Department of Electrical and Electronics Engineering, Hitit University, Corum 19030, Turkey.
Department of Electronics and Automation, Tekirdag Namik Kemal University, Tekirdag 59030, Turkey.
Math Biosci Eng. 2024 May 10;21(4):5863-5880. doi: 10.3934/mbe.2024259.
Within the domain of cardiovascular diseases, arrhythmia is one of the leading anomalies causing sudden deaths. These anomalies, including arrhythmia, are detectable through the electrocardiogram, a pivotal component in the analysis of heart diseases. However, conventional methods like electrocardiography encounter challenges such as subjective analysis and limited monitoring duration. In this work, a novel hybrid model, AttBiLFNet, was proposed for precise arrhythmia detection in ECG signals, including imbalanced class distributions. AttBiLFNet integrates a Bidirectional Long Short-Term Memory (BiLSTM) network with a convolutional neural network (CNN) and incorporates an attention mechanism using the focal loss function. This architecture is capable of autonomously extracting features by harnessing BiLSTM's bidirectional information flow, which proves advantageous in capturing long-range dependencies. The attention mechanism enhances the model's focus on pertinent segments of the input sequence, which is particularly beneficial in class imbalance classification scenarios where minority class samples tend to be overshadowed. The focal loss function effectively addresses the impact of class imbalance, thereby improving overall classification performance. The proposed AttBiLFNet model achieved 99.55% accuracy and 98.52% precision. Moreover, performance metrics such as MF1, K score, and sensitivity were calculated, and the model was compared with various methods in the literature. Empirical evidence showed that AttBiLFNet outperformed other methods in terms of both accuracy and computational efficiency. The introduced model serves as a reliable tool for the timely identification of arrhythmias.
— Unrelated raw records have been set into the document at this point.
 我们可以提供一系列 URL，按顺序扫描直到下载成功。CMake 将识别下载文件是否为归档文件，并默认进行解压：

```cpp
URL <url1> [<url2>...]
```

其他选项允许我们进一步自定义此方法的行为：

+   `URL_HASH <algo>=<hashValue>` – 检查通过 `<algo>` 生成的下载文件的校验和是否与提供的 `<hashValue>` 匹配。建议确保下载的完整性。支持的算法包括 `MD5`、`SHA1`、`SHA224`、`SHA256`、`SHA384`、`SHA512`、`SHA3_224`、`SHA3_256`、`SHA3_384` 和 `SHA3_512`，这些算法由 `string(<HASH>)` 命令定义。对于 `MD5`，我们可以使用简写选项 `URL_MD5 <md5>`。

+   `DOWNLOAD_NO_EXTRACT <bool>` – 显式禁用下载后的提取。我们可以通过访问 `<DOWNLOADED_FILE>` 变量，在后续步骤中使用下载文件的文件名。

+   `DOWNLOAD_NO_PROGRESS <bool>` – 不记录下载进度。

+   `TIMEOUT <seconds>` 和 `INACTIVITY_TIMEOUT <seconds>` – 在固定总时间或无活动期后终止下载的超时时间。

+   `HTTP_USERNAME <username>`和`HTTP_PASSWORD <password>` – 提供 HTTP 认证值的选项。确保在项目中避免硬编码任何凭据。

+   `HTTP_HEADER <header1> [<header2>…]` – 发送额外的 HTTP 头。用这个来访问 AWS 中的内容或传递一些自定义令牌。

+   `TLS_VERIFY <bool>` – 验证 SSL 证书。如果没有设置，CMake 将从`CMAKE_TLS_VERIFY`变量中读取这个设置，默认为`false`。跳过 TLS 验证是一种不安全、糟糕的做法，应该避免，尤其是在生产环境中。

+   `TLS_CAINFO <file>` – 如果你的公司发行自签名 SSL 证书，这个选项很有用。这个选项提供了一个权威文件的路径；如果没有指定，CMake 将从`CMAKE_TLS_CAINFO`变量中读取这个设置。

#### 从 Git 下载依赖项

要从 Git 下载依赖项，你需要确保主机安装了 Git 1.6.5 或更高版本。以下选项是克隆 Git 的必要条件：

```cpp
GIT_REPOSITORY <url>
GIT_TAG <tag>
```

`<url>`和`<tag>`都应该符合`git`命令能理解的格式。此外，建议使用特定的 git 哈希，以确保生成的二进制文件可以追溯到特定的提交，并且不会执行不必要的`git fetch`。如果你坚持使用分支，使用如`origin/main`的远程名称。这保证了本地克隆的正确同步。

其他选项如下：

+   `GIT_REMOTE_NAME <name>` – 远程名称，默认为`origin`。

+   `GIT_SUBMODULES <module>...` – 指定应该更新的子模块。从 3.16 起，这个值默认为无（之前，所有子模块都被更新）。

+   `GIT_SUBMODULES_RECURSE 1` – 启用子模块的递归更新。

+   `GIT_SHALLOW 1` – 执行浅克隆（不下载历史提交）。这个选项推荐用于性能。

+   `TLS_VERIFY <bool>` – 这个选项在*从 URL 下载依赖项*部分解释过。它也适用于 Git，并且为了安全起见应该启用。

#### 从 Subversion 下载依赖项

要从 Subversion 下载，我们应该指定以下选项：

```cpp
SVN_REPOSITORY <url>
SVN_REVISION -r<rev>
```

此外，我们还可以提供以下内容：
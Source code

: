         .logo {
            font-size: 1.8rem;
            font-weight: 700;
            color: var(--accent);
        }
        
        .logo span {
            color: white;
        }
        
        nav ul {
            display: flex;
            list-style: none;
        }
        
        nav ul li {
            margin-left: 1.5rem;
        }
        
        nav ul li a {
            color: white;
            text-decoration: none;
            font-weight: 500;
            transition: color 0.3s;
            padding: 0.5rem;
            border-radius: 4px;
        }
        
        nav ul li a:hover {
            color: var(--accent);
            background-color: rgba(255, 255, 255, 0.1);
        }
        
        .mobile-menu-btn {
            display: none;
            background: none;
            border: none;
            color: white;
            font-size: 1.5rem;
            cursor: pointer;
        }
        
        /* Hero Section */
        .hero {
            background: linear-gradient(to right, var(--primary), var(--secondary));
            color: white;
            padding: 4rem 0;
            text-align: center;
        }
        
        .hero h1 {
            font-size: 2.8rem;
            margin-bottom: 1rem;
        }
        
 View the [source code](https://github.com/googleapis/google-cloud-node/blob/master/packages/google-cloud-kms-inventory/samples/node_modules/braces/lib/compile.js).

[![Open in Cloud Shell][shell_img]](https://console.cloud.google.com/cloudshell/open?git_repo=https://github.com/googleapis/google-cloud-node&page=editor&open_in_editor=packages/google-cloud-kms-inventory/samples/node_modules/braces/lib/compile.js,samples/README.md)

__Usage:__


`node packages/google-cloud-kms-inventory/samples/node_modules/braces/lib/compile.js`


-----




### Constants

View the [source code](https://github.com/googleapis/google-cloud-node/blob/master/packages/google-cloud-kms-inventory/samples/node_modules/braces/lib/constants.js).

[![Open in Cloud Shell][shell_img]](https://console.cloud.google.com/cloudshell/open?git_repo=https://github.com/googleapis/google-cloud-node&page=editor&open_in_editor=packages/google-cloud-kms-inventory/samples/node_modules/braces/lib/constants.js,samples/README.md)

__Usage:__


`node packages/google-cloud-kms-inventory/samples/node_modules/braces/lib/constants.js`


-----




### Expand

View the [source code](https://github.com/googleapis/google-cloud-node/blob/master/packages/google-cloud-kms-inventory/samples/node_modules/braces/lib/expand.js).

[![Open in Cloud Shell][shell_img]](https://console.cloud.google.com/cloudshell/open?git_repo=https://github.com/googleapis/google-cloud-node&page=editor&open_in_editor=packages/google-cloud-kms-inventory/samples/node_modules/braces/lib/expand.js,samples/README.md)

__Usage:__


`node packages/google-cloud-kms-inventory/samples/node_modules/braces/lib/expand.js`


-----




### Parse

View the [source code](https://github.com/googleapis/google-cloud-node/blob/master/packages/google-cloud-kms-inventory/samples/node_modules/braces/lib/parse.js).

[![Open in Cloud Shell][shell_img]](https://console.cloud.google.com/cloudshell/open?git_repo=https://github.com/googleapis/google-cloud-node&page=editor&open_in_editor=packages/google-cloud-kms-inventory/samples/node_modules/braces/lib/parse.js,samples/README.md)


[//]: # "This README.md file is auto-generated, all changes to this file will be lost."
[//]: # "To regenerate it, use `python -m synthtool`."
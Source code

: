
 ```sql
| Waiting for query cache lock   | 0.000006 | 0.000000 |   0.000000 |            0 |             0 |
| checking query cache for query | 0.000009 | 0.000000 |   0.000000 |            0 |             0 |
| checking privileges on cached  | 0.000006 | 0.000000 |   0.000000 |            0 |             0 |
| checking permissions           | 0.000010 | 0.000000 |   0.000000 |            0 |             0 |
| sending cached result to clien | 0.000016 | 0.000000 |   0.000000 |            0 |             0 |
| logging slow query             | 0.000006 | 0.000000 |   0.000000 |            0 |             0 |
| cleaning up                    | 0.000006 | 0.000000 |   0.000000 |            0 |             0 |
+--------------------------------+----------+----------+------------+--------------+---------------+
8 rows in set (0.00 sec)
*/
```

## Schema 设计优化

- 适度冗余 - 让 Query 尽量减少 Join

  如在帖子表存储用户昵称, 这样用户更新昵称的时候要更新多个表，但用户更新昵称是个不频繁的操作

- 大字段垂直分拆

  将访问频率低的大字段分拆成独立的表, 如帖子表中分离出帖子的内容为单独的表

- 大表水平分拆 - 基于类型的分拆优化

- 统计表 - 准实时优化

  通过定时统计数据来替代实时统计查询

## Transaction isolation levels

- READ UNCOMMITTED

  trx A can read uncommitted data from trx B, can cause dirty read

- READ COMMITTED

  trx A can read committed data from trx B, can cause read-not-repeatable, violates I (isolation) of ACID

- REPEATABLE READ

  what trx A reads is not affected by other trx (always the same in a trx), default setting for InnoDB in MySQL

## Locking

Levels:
在心血管疾病领域,心律失常是导致猝死的主要异常之一。这些异常,包括心律失常,可以通过心电图检测到,心电图是心脏病分析的关键组成部分。然而,传统方法,如心电图,遇到了一些挑战,如主观分析和有限的监测时间。在这项工作中,提出了一种新的混合模型 AttBiLFNet,用于精确检测心电图信号中的心律失常,包括不平衡的类分布。AttBiLFNet 集成了双向长短期记忆(BiLSTM)网络与卷积神经网络(CNN),并使用焦点损失函数集成了注意力机制。这种架构能够通过利用 BiLSTM 的双向信息流自主提取特征,这在捕获长程依赖方面具有优势。注意力机制增强了模型对输入序列相关片段的关注,这在类不平衡分类场景中特别有益,其中少数类样本往往被掩盖。焦点损失函数有效地解决了类不平衡的影响,从而提高了整体分类性能。所提出的 AttBiLFNet 模型实现了 99.55%的准确率和 98.52%的精度。此外,还计算了 MF1、K 分数和灵敏度等性能指标,并将该模型与文献中的各种方法进行了比较。实验证据表明,AttBiLFNet 在准确性和计算效率方面都优于其他方法。所提出的模型是一种可靠的工具,可用于及时识别心律失常。